A Sensitive Schiff Base Probe for UV-visible Spectral and Colorimetric Detection of Cu2+, Al3+, and Fe3+: Spectroscopic and DFT Studies
摘要
In this study, we report an aminobenzamide-based Schiff base probe, designated as L [(E)-2-((2,3-dihydroxybenzylidene)amino)benzamide], developed for the selective and sensitive recognition of Cu2+, Al3+, and Fe3+ ions. The interaction of L with various metal ions was systematically investigated using UV-Visible spectroscopy. The UV-Vis analysis revealed the effective detection of Cu2+, Al3+, and Fe3+ ions, establishing L as a colorimetric probe in a DMSO: H2O (1:1, v/v) solvent system.
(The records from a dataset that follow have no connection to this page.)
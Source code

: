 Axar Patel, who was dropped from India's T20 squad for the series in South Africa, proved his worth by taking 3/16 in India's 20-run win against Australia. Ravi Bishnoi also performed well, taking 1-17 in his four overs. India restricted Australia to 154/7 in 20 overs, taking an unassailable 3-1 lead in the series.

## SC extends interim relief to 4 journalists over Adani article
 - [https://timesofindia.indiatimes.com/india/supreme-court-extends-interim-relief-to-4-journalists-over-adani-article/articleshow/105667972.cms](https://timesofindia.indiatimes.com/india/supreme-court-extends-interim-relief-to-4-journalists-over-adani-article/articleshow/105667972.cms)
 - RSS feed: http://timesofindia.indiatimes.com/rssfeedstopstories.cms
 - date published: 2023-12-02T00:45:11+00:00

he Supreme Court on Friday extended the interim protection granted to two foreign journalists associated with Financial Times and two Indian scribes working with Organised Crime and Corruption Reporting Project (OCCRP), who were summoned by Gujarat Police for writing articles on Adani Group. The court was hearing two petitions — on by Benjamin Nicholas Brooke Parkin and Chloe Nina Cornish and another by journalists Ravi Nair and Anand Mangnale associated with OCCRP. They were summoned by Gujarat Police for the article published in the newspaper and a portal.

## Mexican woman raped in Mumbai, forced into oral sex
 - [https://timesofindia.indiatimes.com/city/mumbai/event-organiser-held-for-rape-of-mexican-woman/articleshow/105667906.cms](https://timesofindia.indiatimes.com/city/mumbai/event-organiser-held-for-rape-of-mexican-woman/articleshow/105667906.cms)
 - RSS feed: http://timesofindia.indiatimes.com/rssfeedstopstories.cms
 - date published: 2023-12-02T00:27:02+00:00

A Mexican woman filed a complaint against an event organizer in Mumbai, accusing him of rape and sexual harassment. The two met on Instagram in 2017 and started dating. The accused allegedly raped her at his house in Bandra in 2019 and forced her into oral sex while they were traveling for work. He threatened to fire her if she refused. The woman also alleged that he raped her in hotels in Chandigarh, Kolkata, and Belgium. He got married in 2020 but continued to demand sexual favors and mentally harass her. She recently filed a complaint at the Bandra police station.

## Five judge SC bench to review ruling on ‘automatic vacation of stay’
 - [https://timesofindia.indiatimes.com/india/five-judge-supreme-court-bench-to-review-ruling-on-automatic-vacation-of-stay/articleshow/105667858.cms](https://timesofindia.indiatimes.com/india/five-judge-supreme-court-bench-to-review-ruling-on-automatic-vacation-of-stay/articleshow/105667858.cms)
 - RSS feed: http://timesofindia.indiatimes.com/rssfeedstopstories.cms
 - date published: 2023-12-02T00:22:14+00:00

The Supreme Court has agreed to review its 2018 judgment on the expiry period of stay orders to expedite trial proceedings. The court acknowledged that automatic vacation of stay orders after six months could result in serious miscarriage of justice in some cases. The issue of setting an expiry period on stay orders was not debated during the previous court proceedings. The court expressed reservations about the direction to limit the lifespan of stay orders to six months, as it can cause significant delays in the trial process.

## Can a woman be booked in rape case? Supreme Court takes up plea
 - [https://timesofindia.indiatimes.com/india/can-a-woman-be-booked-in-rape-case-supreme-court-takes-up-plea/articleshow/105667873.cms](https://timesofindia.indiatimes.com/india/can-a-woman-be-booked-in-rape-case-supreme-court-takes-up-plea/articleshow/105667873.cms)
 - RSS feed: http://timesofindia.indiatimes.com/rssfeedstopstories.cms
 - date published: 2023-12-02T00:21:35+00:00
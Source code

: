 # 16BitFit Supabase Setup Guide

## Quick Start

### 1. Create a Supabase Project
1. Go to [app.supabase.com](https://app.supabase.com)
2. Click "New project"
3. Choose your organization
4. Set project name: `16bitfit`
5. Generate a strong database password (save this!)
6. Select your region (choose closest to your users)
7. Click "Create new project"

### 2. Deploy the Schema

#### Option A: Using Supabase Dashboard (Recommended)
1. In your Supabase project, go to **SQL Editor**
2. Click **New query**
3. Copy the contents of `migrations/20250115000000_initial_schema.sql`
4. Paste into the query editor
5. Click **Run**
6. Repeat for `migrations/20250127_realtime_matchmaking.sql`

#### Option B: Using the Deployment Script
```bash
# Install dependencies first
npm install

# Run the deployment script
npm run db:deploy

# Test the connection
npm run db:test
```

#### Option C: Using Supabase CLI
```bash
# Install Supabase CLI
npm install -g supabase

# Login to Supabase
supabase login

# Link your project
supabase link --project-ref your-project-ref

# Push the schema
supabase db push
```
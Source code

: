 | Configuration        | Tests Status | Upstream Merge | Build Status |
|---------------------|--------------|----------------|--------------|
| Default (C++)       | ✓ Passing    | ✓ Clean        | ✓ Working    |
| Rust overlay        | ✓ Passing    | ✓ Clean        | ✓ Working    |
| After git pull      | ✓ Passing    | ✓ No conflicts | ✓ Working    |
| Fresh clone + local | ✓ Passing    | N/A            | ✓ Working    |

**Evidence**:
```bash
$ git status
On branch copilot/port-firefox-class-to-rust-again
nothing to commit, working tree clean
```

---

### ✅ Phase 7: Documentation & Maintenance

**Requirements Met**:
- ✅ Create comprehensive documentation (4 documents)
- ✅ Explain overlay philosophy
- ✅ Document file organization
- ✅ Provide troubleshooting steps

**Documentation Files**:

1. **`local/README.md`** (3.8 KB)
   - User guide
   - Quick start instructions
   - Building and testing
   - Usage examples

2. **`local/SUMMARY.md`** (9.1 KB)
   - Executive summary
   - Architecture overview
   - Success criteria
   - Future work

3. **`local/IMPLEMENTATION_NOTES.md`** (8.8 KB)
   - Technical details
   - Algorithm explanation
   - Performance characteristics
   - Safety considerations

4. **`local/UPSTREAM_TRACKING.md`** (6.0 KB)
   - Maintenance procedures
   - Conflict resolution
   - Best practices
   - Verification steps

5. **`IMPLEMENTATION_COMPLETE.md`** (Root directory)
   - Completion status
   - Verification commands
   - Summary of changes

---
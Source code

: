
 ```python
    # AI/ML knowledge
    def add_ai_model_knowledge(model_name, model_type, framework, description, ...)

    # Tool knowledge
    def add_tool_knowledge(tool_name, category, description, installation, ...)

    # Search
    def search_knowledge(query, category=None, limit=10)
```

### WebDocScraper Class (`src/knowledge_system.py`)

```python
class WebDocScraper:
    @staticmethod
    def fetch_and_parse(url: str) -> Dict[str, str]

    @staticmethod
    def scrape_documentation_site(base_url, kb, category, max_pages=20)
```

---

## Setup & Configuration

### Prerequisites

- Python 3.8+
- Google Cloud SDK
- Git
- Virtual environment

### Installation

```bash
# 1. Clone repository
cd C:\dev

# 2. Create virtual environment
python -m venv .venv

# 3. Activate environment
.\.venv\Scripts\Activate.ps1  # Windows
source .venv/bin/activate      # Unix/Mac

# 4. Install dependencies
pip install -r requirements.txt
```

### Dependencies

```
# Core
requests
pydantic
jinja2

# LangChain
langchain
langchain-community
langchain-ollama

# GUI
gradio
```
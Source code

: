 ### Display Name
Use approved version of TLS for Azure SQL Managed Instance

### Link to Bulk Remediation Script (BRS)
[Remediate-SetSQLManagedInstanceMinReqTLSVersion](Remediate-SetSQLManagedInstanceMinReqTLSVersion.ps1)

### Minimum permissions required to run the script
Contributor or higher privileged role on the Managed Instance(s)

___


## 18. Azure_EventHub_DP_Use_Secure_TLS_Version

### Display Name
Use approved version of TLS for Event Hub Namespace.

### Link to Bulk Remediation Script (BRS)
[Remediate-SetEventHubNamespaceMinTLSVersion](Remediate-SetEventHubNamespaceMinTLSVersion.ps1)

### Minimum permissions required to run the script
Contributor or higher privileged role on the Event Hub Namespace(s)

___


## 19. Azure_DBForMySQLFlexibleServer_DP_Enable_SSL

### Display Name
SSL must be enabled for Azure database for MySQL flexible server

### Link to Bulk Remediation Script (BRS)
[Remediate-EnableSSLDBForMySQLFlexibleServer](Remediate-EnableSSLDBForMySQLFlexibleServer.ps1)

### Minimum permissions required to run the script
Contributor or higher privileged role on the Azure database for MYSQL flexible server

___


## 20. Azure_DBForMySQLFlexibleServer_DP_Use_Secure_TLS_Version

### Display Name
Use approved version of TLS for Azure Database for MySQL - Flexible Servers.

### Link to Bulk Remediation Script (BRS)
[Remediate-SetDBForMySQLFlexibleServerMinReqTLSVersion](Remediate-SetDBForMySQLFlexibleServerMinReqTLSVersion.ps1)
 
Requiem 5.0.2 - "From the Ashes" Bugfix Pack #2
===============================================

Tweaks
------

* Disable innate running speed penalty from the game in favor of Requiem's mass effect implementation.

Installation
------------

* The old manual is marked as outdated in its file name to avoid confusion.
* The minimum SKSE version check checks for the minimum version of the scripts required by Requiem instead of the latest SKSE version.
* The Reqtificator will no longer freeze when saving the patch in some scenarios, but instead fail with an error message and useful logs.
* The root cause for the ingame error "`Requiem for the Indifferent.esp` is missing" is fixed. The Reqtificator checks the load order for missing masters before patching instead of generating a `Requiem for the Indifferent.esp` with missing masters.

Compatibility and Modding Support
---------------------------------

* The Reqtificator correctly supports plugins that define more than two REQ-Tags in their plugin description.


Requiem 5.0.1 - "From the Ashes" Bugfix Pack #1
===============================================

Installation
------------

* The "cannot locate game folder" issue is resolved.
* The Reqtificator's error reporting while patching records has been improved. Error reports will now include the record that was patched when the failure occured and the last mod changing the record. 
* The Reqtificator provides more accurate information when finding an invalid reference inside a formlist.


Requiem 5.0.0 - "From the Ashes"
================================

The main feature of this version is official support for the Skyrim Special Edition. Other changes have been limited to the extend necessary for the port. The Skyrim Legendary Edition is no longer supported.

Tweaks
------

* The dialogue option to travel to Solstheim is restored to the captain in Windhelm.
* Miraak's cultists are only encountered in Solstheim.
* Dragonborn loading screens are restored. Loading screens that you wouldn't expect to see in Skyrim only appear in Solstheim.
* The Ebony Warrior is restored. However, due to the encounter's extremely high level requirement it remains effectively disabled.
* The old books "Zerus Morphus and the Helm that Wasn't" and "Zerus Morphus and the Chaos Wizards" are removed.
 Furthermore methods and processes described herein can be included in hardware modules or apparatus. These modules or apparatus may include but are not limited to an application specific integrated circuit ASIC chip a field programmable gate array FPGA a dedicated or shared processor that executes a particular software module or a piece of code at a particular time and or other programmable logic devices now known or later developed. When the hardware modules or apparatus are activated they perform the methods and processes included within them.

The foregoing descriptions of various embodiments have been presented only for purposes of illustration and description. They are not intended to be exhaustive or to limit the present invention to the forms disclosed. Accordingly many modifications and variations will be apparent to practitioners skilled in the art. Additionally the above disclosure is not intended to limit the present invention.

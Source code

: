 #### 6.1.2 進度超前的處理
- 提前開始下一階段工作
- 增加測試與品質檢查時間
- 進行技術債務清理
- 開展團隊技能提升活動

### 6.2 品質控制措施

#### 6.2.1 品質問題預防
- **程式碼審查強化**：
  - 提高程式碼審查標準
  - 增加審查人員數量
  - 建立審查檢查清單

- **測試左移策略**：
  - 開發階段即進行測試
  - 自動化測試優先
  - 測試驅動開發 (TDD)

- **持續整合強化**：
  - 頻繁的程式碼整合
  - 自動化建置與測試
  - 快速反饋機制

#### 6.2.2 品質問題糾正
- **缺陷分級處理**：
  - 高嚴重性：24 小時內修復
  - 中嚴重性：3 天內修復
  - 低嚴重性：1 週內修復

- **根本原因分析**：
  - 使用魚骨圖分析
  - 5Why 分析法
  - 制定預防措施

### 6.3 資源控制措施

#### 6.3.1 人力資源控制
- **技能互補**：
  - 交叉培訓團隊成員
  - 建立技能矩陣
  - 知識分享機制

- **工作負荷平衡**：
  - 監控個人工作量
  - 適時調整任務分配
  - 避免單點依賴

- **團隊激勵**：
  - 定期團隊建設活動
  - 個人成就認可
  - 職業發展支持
Upon metal coordination, new absorption bands emerged at 418 nm (Cu2+), 388 nm (Al3+), and 680 nm (Fe3+). These bands originate from metal-induced modulation of the ligand’s native intramolecular charge-transfer (ICT) transition. Coordination through the phenolic oxygen, imine nitrogen, and amide nitrogen withdraws electron density from the donor segment, thereby altering and partially restricting the ICT process and generating distinct metal-specific charge-transfer transitions. The detection limits were determined to be 0.90 µM for Cu2+, 0.51 µM for Al3+, and 0.45 µM for Fe3+. Job’s plot analysis and electrospray ionization mass spectrometry (ESI-MS) confirmed a 1:1 stoichiometric complexation between L and each of the target metal ions. The proposed coordination modes were further supported by density functional theory (DFT) calculations. Moreover, the practical utility of L was validated through successful detection of trace Cu2+, Al3+ and Fe3+ ions in environmental water samples.